_Available data_
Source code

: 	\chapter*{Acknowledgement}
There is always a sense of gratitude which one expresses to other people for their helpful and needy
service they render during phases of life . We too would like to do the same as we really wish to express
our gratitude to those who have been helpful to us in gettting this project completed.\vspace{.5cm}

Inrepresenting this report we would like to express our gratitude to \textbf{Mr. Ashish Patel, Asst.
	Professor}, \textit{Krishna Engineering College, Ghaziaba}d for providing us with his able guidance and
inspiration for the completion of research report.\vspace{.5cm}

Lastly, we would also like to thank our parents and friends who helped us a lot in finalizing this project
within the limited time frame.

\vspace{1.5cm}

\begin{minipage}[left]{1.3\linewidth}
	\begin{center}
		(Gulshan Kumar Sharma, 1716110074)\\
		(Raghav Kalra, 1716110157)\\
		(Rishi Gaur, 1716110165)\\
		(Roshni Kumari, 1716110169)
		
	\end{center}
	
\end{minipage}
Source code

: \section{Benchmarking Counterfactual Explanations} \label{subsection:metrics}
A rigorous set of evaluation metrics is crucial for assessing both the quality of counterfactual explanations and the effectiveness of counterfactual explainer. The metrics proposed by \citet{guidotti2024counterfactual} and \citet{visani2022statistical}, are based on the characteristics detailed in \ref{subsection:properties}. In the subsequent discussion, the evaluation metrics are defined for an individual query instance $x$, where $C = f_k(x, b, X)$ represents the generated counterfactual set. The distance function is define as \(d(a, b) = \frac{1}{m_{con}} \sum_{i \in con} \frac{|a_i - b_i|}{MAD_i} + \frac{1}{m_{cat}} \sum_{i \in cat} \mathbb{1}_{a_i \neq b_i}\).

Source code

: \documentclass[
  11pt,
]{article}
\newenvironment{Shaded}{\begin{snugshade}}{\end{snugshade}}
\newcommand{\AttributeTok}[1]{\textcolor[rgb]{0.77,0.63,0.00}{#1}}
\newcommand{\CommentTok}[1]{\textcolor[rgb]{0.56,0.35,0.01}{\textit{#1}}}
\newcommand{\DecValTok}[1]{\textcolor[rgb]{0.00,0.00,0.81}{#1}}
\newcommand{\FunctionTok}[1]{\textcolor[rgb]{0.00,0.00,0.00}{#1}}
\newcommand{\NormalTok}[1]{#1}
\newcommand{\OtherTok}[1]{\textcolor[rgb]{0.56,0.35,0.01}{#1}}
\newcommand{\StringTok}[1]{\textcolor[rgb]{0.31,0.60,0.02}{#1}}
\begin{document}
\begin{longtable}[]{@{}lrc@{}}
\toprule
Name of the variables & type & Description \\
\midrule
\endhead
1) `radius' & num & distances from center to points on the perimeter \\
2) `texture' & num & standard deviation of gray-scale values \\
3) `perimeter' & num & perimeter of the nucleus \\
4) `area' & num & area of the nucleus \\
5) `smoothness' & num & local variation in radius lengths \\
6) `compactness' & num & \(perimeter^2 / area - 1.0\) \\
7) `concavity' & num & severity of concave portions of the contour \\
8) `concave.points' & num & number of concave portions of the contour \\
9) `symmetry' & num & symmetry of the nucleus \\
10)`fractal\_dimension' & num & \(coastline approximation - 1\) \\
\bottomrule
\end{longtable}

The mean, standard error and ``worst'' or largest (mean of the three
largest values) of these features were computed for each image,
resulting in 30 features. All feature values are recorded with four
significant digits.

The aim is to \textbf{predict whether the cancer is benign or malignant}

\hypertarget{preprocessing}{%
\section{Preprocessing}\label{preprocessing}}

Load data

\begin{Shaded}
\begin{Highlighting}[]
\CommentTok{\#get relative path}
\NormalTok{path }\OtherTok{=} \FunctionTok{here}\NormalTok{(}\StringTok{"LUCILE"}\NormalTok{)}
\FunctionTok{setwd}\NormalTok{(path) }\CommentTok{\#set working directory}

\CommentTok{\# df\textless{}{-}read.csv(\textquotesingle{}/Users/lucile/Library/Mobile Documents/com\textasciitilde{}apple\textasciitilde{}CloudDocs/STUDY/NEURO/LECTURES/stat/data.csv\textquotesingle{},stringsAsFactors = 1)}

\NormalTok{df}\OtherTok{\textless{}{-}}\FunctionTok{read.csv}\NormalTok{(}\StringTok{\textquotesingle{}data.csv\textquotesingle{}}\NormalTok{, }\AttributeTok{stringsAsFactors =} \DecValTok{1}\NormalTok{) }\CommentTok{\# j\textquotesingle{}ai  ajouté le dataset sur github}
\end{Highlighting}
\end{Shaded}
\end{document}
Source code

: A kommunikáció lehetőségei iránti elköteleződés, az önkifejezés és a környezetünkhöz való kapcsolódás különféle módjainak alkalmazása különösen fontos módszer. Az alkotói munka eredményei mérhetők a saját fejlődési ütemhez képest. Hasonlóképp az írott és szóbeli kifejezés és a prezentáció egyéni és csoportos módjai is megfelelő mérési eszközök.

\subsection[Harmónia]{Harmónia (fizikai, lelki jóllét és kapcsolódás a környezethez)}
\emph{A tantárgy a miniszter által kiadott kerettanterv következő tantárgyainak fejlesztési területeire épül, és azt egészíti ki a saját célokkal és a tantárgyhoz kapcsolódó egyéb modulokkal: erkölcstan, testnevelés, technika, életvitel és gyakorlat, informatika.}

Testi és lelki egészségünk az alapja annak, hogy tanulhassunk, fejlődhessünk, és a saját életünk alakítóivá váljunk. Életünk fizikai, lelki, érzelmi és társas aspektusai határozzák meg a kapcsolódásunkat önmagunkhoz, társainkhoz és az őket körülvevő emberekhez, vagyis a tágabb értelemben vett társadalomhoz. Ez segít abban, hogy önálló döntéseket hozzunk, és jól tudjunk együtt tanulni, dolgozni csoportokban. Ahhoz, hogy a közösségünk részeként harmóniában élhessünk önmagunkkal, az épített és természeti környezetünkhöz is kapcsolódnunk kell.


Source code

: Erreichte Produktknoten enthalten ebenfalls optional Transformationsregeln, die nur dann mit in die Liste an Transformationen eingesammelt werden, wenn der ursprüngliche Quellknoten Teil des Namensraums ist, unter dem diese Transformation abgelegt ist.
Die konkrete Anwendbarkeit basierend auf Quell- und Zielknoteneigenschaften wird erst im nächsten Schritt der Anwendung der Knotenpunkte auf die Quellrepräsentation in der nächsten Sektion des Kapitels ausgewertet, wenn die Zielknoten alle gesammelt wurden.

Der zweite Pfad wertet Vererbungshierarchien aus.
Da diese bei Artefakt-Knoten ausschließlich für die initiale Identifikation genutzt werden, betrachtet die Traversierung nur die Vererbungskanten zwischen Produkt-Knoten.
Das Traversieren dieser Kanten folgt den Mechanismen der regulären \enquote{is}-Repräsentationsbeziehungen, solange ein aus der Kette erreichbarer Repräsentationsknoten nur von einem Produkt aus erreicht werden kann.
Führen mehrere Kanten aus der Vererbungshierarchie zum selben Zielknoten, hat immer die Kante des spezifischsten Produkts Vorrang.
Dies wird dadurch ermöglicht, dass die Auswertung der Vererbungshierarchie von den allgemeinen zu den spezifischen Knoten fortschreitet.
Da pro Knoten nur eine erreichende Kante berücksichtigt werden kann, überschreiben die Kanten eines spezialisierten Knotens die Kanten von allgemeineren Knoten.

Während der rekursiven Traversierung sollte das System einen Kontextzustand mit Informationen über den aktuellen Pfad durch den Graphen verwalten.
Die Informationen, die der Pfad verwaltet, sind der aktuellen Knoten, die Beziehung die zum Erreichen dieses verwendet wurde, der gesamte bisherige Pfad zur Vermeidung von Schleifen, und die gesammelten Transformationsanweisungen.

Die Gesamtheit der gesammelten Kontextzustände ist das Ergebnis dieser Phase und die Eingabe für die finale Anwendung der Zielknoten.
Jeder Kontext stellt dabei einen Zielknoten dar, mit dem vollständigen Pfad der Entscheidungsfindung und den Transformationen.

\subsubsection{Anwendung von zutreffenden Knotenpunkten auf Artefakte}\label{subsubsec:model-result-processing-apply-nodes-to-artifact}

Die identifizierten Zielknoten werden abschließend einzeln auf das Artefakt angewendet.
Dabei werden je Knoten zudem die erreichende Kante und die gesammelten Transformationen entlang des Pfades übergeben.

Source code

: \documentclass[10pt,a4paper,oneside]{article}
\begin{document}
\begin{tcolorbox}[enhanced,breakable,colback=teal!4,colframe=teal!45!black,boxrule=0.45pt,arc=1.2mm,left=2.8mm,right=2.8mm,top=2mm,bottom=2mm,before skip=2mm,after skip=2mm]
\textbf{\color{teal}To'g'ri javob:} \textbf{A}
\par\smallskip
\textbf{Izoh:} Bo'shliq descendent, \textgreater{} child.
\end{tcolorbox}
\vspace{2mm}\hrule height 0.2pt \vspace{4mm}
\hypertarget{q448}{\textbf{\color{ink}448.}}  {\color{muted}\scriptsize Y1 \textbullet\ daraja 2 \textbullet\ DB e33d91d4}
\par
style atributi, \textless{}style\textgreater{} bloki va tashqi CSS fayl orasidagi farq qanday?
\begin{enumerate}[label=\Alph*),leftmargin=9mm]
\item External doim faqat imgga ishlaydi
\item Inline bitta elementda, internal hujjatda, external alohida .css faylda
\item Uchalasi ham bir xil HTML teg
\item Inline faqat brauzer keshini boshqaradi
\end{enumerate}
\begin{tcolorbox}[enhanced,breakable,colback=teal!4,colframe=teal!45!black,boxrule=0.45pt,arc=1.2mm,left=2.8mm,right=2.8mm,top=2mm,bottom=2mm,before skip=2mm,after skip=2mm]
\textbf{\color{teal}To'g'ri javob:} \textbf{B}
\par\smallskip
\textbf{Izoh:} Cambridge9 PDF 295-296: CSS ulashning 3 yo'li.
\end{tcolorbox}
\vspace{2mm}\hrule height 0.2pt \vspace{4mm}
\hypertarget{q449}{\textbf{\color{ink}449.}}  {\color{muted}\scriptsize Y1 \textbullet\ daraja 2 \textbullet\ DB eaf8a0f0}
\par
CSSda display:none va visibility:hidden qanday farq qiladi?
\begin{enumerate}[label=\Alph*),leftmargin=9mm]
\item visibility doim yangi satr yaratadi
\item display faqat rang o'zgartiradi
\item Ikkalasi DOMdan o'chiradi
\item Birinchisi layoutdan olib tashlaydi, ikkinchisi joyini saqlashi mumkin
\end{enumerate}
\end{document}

_Task_
All lines with the word "farq" must be located in the data and copied.

_Solved exercise_
style atributi, \textless{}style\textgreater{} bloki va tashqi CSS fayl orasidagi farq qanday?
CSSda display:none va visibility:hidden qanday farq qiladi?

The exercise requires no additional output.